One of these interviewees is Tully (William Hurt), who sent that request on the behalf of Pitsenbarger’s parents. He was a close comrade of Pitsenbarger, and he tells Huffman a bit about that crucial moment when Pitsenbarger decided to go down from his rescue chopper. Even though he might have gotten himself killed even before reaching to the battleground, Pitsenbarger did not hesitate at all from what should be done in his viewpoint, and he certainly left a lot of impression on those many soldiers saved by him.

Through Tully, Huffman comes to contact with several veterans who were there during that time, and each of them has each own story to tell. While Takoda (Samuel L. Jackson) and Ray (Ed Harris) seem to be fine on the surface, it later turns out that both of them have lots of survivor’s guilt behind their gruff façade, and there is a little heartbreaking moment when Takoda struggles to talk with Pitsenbarger’s parents on the phone at one night. In case of Jimmy (Peter Fonda), he is still battling with the post-traumatic stress disorder caused by his terrible war experience, and an unnerving scene between him and Huffman conveys to us a lot about how much this deeply troubled recluse has suffered during more than 30 years.

Huffman also meets Pitsenbarger’s parents Frank (Christopher Plummer) and Alice (Diane Ladd), and he comes to emphasize more with their desperate wish for their dear dead son getting the full recognition he deserves. Although he does not have many years to live due to his terminal illness, Frank firmly believes that there is still a chance for seeing his son finally receiving the Medal of Honor, and Alice stands by her husband as before, while fondly remembering their son along with him.

In the meantime, the movie occasionally gives us flashback scenes which show us how dangerous the situation surrounding Pitsenbarger and other soldiers was. As admitted later in the story by a prominent politician who was their commander during that time, it was pretty disastrous for everyone on the battleground, and director/writer Todd Robinson did a good job of presenting their bloody chaos on the screen.


However, Pitsenbarger, who is mostly presented via these flashback scenes, is not depicted with enough human qualities. As the movie keeps emphasizing on his undeniable courage, he becomes more like a broad icon instead of a vivid character filled with flesh and blood, and that is the main reason why the expected finale leaves some empty impression despite sincere respect to Pitsenbarger.

Anyway, Robinson assembles a bunch of various performers for his movie, and many of them are reliable as before. Although he is tasked with playing a colorless surrogate hero for the audiences, Sebastian Stan acquits himself well, and the other notable cast members including Christopher Plummer, William Hurt, Samuel L. Jackson, Ed Harris, Peter Fonda (This is his final film role, by the way), John Savage, Diane Ladd, Amy Madigan, LisaGay Hamilton, Bradley Whitford, Dale Dye, and Jeremy Irvine are solid on the whole.
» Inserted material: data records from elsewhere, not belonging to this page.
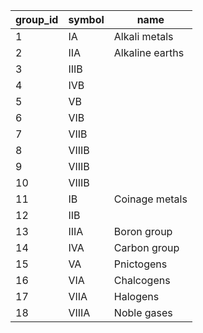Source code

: | group_id | symbol |      name       |
|----------|--------|-----------------|
| 1        | IA     | Alkali metals   |
| 2        | IIA    | Alkaline earths |
| 3        | IIIB   |                 |
| 4        | IVB    |                 |
| 5        | VB     |                 |
| 6        | VIB    |                 |
| 7        | VIIB   |                 |
| 8        | VIIIB  |                 |
| 9        | VIIIB  |                 |
| 10       | VIIIB  |                 |
| 11       | IB     | Coinage metals  |
| 12       | IIB    |                 |
| 13       | IIIA   | Boron group     |
| 14       | IVA    | Carbon group    |
| 15       | VA     | Pnictogens      |
| 16       | VIA    | Chalcogens      |
| 17       | VIIA   | Halogens        |
| 18       | VIIIA  | Noble gases     |
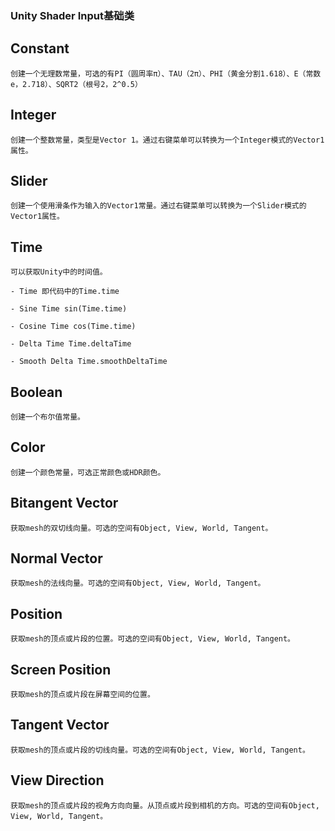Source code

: ### Unity Shader Input基础类

## Constant

	创建一个无理数常量，可选的有PI（圆周率π）、TAU（2π）、PHI（黄金分割1.618）、E（常数e，2.718）、SQRT2（根号2，2^0.5）
	
## Integer

	创建一个整数常量，类型是Vector 1。通过右键菜单可以转换为一个Integer模式的Vector1属性。
	
## Slider

	创建一个使用滑条作为输入的Vector1常量。通过右键菜单可以转换为一个Slider模式的Vector1属性。
	
## Time

	可以获取Unity中的时间值。
	
	- Time 即代码中的Time.time
	
	- Sine Time sin(Time.time)
	
	- Cosine Time cos(Time.time)
	
	- Delta Time Time.deltaTime
	
	- Smooth Delta Time.smoothDeltaTime
	
## Boolean

	创建一个布尔值常量。
	
## Color

	创建一个颜色常量，可选正常颜色或HDR颜色。
	
## Bitangent Vector

	获取mesh的双切线向量。可选的空间有Object, View, World, Tangent。
	
## Normal Vector

	获取mesh的法线向量。可选的空间有Object, View, World, Tangent。
	
## Position

	获取mesh的顶点或片段的位置。可选的空间有Object, View, World, Tangent。

## Screen Position

	获取mesh的顶点或片段在屏幕空间的位置。
	
## Tangent Vector

	获取mesh的顶点或片段的切线向量。可选的空间有Object, View, World, Tangent。

## View Direction

	获取mesh的顶点或片段的视角方向向量。从顶点或片段到相机的方向。可选的空间有Object, View, World, Tangent。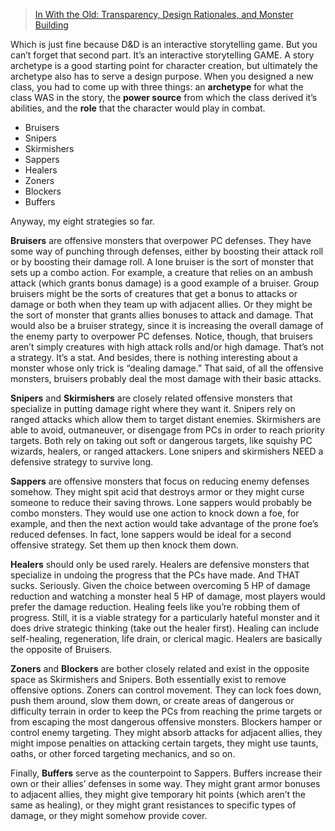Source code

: > [In With the Old: Transparency, Design Rationales, and Monster Building](https://theangrygm.com/in-with-the-old-transparency-design-rationales-and-monster-building) 

Which is just fine because D&D is an interactive storytelling game. But you can’t forget that second part. It’s an interactive storytelling GAME. A story archetype is a good starting point for character creation, but ultimately the archetype also has to serve a design purpose.
When you designed a new class, you had to come up with three things: an **archetype** for what the class WAS in the story, the **power source** from which the class derived it’s abilities, and the **role** that the character would play in combat.


- Bruisers 
- Snipers 
- Skirmishers 
- Sappers 
- Healers 
- Zoners 
- Blockers 
- Buffers

Anyway, my eight strategies so far.

**Bruisers** are offensive monsters that overpower PC defenses. They have some way of punching through defenses, either by boosting their attack roll or by boosting their damage roll. A lone bruiser is the sort of monster that sets up a combo action. For example, a creature that relies on an ambush attack (which grants bonus damage) is a good example of a bruiser. Group bruisers might be the sorts of creatures that get a bonus to attacks or damage or both when they team up with adjacent allies. Or they might be the sort of monster that grants allies bonuses to attack and damage. That would also be a bruiser strategy, since it is increasing the overall damage of the enemy party to overpower PC defenses. Notice, though, that bruisers aren’t simply creatures with high attack rolls and/or high damage. That’s not a strategy. It’s a stat. And besides, there is nothing interesting about a monster whose only trick is “dealing damage.” That said, of all the offensive monsters, bruisers probably deal the most damage with their basic attacks.

**Snipers** and **Skirmishers** are closely related offensive monsters that specialize in putting damage right where they want it. Snipers rely on ranged attacks which allow them to target distant enemies. Skirmishers are able to avoid, outmaneuver, or disengage from PCs in order to reach priority targets. Both rely on taking out soft or dangerous targets, like squishy PC wizards, healers, or ranged attackers. Lone snipers and skirmishers NEED a defensive strategy to survive long.

**Sappers** are offensive monsters that focus on reducing enemy defenses somehow. They might spit acid that destroys armor or they might curse someone to reduce their saving throws. Lone sappers would probably be combo monsters. They would use one action to knock down a foe, for example, and then the next action would take advantage of the prone foe’s reduced defenses. In fact, lone sappers would be ideal for a second offensive strategy. Set them up then knock them down.

**Healers** should only be used rarely. Healers are defensive monsters that specialize in undoing the progress that the PCs have made. And THAT sucks. Seriously. Given the choice between overcoming 5 HP of damage reduction and watching a monster heal 5 HP of damage, most players would prefer the damage reduction. Healing feels like you’re robbing them of progress. Still, it is a viable strategy for a particularly hateful monster and it does drive strategic thinking (take out the healer first). Healing can include self-healing, regeneration, life drain, or clerical magic. Healers are basically the opposite of Bruisers.

**Zoners** and **Blockers** are bother closely related and exist in the opposite space as Skirmishers and Snipers. Both essentially exist to remove offensive options. Zoners can control movement. They can lock foes down, push them around, slow them down, or create areas of dangerous or difficulty terrain in order to keep the PCs from reaching the prime targets or from escaping the most dangerous offensive monsters. Blockers hamper or control enemy targeting. They might absorb attacks for adjacent allies, they might impose penalties on attacking certain targets, they might use taunts, oaths, or other forced targeting mechanics, and so on.

Finally, **Buffers** serve as the counterpoint to Sappers. Buffers increase their own or their allies’ defenses in some way. They might grant armor bonuses to adjacent allies, they might give temporary hit points (which aren’t the same as healing), or they might grant resistances to specific types of damage, or they might somehow provide cover.
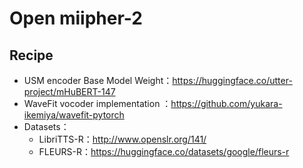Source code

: # Open miipher-2

## Recipe
- USM encoder Base Model Weight：https://huggingface.co/utter-project/mHuBERT-147
- WaveFit vocoder implementation ：https://github.com/yukara-ikemiya/wavefit-pytorch
- Datasets：
  - LibriTTS-R：http://www.openslr.org/141/
  - FLEURS-R：https://huggingface.co/datasets/google/fleurs-r
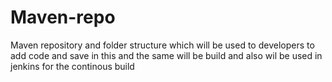 # Maven-repo
Maven repository and folder structure which will be used to developers to add code and save in this and the same will be build and also wil be used in jenkins for the continous build
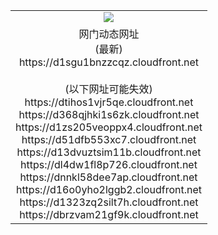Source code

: ﻿<table>
  <tr></tr>
  <tr><td colspan=2 align=center><img src="https://d1sgu1bnzzcqz.cloudfront.net/Up/oGate.jpg" /></td></tr>
  <tr><td colspan=2 align=center>网门动态网址<br/>(最新)
<br>https://d1sgu1bnzzcqz.cloudfront.net
<br/><br/>(以下网址可能失效)
<br>https://dtihos1vjr5qe.cloudfront.net
<br>https://d368qjhki1s6zk.cloudfront.net
<br>https://d1zs205veoppx4.cloudfront.net
<br>https://d51dfb553xc7.cloudfront.net
<br>https://d13dvuztsim11b.cloudfront.net
<br>https://dl4dw1fl8p726.cloudfront.net
<br>https://dnnkl58dee7ap.cloudfront.net
<br>https://d16o0yho2lggb2.cloudfront.net
<br>https://d1323zq2silt7h.cloudfront.net
<br>https://dbrzvam21gf9k.cloudfront.net
    </td>
  </tr>
</table>
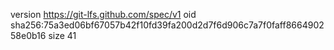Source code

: version https://git-lfs.github.com/spec/v1
oid sha256:75a3ed06bf67057b42f10fd39fa200d2d7f6d906c7a7f0faff866490258e0b16
size 41

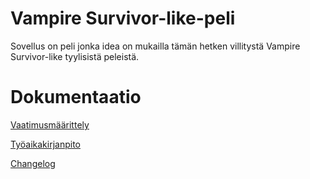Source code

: # Vampire Survivor-like-peli

Sovellus on peli jonka idea on mukailla tämän hetken villitystä Vampire Survivor-like tyylisistä peleistä. 

# Dokumentaatio

[Vaatimusmäärittely](https://github.com/VP-MaxHax/ot-harjoitustyo/blob/master/dokumentaatio/vaatimusm%C3%A4%C3%A4rittely.md)

[Työaikakirjanpito](https://github.com/VP-MaxHax/ot-harjoitustyo/blob/master/dokumentaatio/tuntikirjanpito.md)

[Changelog](https://github.com/VP-MaxHax/ot-harjoitustyo/blob/master/dokumentaatio/changelog.md)


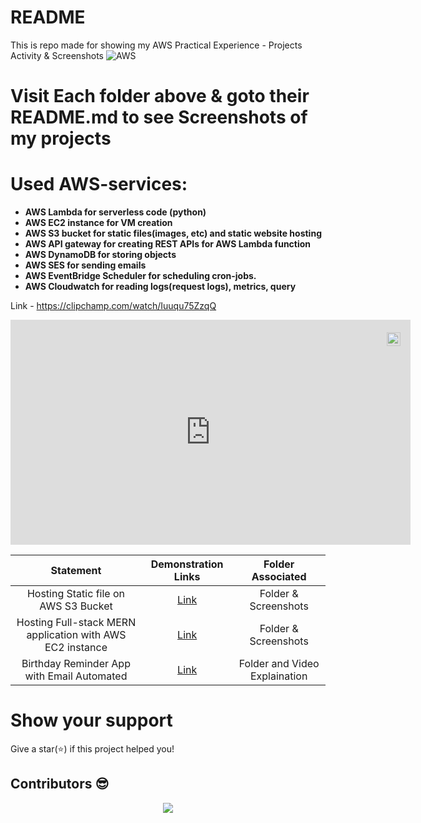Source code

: # README

This is repo made for showing my AWS Practical Experience - Projects Activity & Screenshots ![AWS](https://img.shields.io/badge/AWS-%23FF9900.svg?style=for-the-badge&logo=amazon-aws&logoColor=white)

# Visit Each folder above & goto their README.md to see Screenshots of my projects

# Used AWS-services:

<b>

- AWS Lambda for serverless code (python)
- AWS EC2 instance for VM creation
- AWS S3 bucket for static files(images, etc) and static website hosting
- AWS API gateway for creating REST APIs for AWS Lambda function
- AWS DynamoDB for storing objects
- AWS SES for sending emails
- AWS EventBridge Scheduler for scheduling cron-jobs.
- AWS Cloudwatch for reading logs(request logs), metrics, query

</b>


Link - https://clipchamp.com/watch/Iuuqu75ZzqQ


<div style="position:relative;width:fit-content;height:fit-content;">
            <a style="position:absolute;top:20px;right:1rem;opacity:0.8;" href="https://clipchamp.com/watch/Iuuqu75ZzqQ?utm_source=embed&utm_medium=embed&utm_campaign=watch">
                <img loading="lazy" style="height:22px;" src="https://clipchamp.com/e.svg" alt="Made with Clipchamp" />
            </a>
            <iframe allow="autoplay;" allowfullscreen style="border:none" src="https://clipchamp.com/watch/Iuuqu75ZzqQ/embed" width="640" height="360"></iframe>
</div>

|                         Statement                         |          Demonstration Links         | Folder Associated |
|:---------------------------------------------------------:|:------------------------------------:|:-----------------:|
|               Hosting Static file on AWS S3 Bucket        | [Link](https://github.com/KedarKK1/My-AWS-Practical-Experience-Projects-and-Screenshots/tree/main/01.%20Hosting%20Simple%20HTML%2C%20CSS%2C%20JS%2C%20Asses(images)%20projects) |     Folder & Screenshots    |
|   Hosting Full-stack MERN application with AWS EC2 instance | [Link](https://github.com/KedarKK1/My-AWS-Practical-Experience-Projects-and-Screenshots/tree/main/02.%20Hosting%20Full-stack%20MERN%20application) |        Folder & Screenshots       |
| Birthday Reminder App with Email Automated                  | [Link](https://github.com/KedarKK1/My-AWS-Practical-Experience-Projects-and-Screenshots/tree/main/03.%20Serverless%20Lambda%2C%20CloudWatch%2C%20DynamoDB%2C%20S3%2C%20SES%2C%20EventBridge%20Scheduler%20application) |        Folder and Video Explaination       |

# Show your support

Give a star(⭐️) if this project helped you!

## Contributors 😎

<p align="center"> <a href="https://github.com/KedarKK1/My-AWS-Practical-Experience-Projects-and-Screenshots/graphs/contributors"> <img src="https://contrib.rocks/image?repo=KedarKK1/My-AWS-Practical-Experience-Projects-and-Screenshots" /> </a> 
</p>
<!-- <br/>
Make sure to credit me in the Footer, if you do end up using it! -->
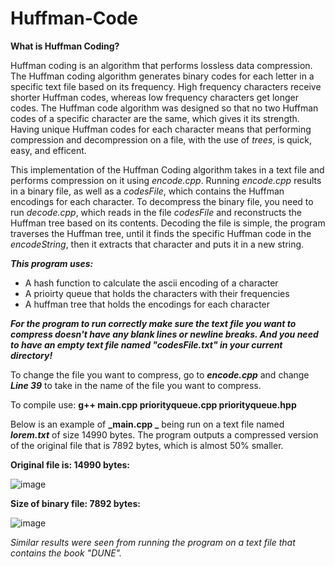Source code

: # Huffman-Code

**What is Huffman Coding?**

Huffman coding is an algorithm that performs lossless data compression. The Huffman coding algorithm generates binary codes for each letter in a specific text file based on its frequency. High frequency characters receive shorter Huffman codes, whereas low frequency characters get longer codes. The Huffman code algorithm was designed so that no two Huffman codes of a specific character are the same, which gives it its strength. Having unique Huffman codes for each character means that performing compression and decompression on a file, with the use of _trees_, is quick, easy, and efficent.

This implementation of the Huffman Coding algorithm takes in a text file and performs compression on it using _encode.cpp_. Running _encode.cpp_ results in a binary file, as well as a _codesFile_, which contains the Huffman encodings for each character. To decompress the binary file, you need to run _decode.cpp_, which reads in the file _codesFile_ and reconstructs the Huffman tree based on its contents. Decoding the file is simple, the program traverses the Huffman tree, until it finds the specific Huffman code in the _encodeString_, then it extracts that character and puts it in a new string.

**_This program uses:_**
-  A hash function to calculate the ascii encoding of a character
-  A prioirty queue that holds the characters with their frequencies
-  A huffman tree that holds the encodings for each character

**_For the program to run correctly make sure the text file you want to compress doesn't have any blank lines or newline breaks. And you need to have an empty text file named "codesFile.txt" in your current directory!_**

To change the file you want to compress, go to **_encode.cpp_** and change **_Line 39_** to take in the name of the file you want to compress. 

To compile use: **g++ main.cpp priorityqueue.cpp priorityqueue.hpp**

Below is an example of **_main.cpp _** being run on a text file named **_lorem.txt_** of size 14990 bytes. The program outputs a compressed version of the original file that is 7892 bytes, which is almost 50% smaller. 

**Original file is: 14990 bytes:**

![image](https://user-images.githubusercontent.com/85080576/151867970-6b858cef-4f2f-4ef1-8d0f-aeca1835d4aa.png)

**Size of binary file: 7892 bytes:**

![image](https://user-images.githubusercontent.com/85080576/151867850-d8064395-720f-4b3e-ae7c-7e3fe54c286d.png)

_Similar results were seen from running the program on a text file that contains the book "DUNE"._
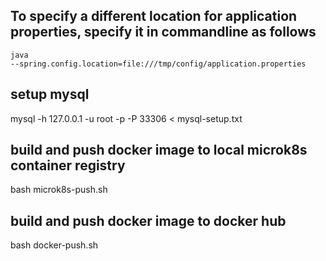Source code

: ## To specify a different location for application properties, specify it in commandline as follows
<code>java --spring.config.location=file:///tmp/config/application.properties</code>

## setup mysql
mysql -h 127.0.0.1 -u root -p -P 33306 < mysql-setup.txt

## build and push docker image to local microk8s container registry
bash microk8s-push.sh

## build and push docker image to docker hub
bash docker-push.sh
Overall, “The Last Full Measure”, whose title is derived from a quote from Abraham Lincoln’s Gettysburg Address, is a well-intentioned but flawed drama film, and I cannot recommend it for several weak aspects including its weak plot and characterization, but I will not deny that I enjoyed watching some of its main cast members including Hurt, Plummer, Jackson, Harris, Savage, and Fonda transcending their rote materials at times. That is indeed a good example of the power of acting, and you may be interested in watching the movie just for admiring how they make it work to some degree.